▶ _Problem statement_:
Show each line of the records below where the word "events" occurs.

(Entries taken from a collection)
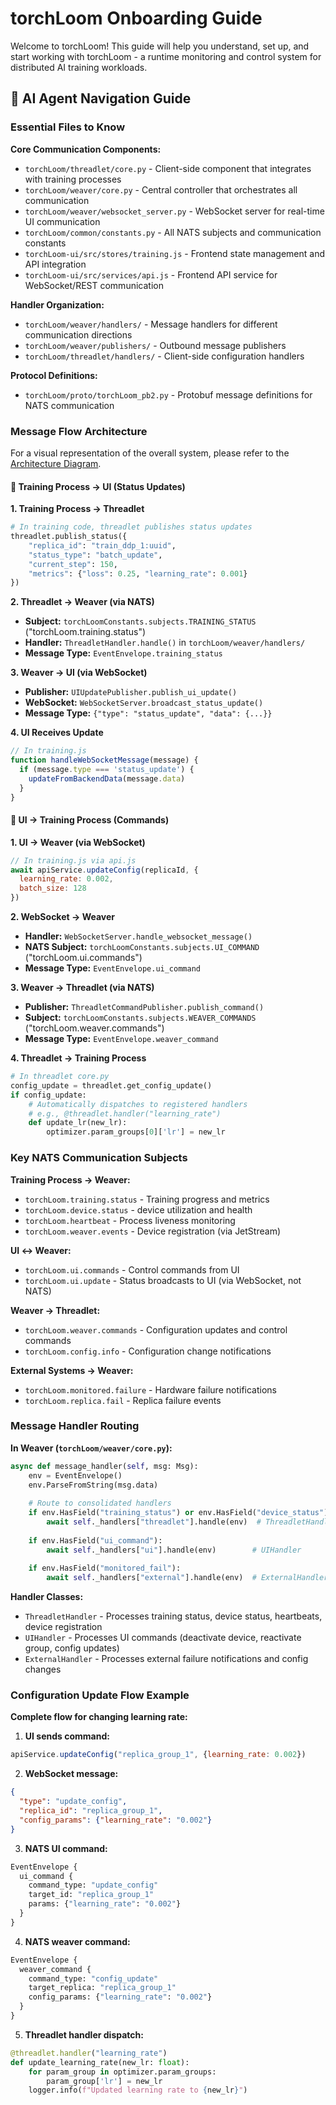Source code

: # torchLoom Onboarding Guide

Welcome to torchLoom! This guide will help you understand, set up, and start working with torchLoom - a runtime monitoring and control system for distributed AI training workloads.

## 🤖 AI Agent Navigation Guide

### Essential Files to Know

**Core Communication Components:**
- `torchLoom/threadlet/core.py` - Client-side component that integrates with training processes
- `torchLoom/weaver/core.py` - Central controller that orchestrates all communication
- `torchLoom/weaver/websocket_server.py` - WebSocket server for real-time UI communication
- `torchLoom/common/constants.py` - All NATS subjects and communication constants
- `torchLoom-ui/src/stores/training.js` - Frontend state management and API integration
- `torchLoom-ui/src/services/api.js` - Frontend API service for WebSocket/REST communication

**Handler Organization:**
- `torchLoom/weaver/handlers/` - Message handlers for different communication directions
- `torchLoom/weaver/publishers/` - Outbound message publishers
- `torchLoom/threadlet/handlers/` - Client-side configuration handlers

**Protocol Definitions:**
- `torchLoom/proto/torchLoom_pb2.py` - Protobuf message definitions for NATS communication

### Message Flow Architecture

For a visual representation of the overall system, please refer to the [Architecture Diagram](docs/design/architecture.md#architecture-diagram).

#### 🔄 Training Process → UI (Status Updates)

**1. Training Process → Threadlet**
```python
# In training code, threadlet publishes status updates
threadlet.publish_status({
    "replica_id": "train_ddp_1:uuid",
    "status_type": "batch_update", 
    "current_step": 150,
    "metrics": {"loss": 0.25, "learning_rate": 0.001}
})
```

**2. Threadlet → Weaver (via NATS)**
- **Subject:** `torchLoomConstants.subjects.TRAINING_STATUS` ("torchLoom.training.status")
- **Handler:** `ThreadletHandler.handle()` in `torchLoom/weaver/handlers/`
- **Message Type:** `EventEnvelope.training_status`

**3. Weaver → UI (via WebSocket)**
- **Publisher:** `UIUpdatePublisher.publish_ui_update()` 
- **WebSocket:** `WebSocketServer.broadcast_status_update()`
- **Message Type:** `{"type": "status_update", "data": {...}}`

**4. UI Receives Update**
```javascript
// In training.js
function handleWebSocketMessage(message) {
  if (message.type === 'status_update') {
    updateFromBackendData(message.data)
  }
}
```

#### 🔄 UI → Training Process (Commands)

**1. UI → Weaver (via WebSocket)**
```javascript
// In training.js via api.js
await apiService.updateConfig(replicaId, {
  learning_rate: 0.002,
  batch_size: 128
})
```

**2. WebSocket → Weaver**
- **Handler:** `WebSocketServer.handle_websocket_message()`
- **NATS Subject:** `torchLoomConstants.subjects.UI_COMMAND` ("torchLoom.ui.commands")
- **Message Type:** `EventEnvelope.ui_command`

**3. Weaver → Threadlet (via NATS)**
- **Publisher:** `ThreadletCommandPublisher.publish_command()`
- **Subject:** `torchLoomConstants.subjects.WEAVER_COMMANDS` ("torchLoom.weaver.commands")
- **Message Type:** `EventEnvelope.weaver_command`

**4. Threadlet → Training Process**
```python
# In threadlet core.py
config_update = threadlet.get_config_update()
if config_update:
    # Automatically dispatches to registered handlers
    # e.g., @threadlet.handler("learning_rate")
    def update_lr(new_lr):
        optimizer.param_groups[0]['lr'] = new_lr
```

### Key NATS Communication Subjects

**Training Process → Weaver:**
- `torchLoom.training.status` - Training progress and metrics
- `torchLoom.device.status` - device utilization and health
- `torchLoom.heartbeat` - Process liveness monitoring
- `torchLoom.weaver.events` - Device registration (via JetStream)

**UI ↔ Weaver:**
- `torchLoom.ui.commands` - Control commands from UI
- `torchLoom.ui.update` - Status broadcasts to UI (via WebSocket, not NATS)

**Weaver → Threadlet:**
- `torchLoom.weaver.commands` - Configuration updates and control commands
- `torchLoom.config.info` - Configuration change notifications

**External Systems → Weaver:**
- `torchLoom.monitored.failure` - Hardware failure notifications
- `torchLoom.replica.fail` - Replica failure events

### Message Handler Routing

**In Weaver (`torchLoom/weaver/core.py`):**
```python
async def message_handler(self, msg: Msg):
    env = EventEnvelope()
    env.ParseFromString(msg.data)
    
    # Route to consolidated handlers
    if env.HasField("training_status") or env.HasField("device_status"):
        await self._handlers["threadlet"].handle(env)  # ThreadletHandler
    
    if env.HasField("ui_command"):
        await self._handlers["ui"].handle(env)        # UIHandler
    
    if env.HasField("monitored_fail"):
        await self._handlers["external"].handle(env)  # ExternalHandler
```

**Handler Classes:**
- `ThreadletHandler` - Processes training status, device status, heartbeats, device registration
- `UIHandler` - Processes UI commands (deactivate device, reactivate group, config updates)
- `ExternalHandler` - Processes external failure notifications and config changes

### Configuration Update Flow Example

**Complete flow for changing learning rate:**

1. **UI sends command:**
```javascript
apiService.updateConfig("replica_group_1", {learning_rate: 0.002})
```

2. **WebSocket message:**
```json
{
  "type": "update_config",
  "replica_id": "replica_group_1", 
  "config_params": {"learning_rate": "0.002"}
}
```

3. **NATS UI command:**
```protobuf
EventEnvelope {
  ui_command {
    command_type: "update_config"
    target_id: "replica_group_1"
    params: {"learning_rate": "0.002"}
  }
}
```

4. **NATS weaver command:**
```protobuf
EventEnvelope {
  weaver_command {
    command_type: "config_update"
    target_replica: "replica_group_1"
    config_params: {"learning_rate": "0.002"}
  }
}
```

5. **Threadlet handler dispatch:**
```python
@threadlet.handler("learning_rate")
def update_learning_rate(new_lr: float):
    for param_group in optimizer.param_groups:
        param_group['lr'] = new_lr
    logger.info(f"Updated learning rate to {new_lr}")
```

▶ _Task output_:
- `torchLoom.weaver.events` - Device registration (via JetStream)
- `torchLoom.replica.fail` - Replica failure events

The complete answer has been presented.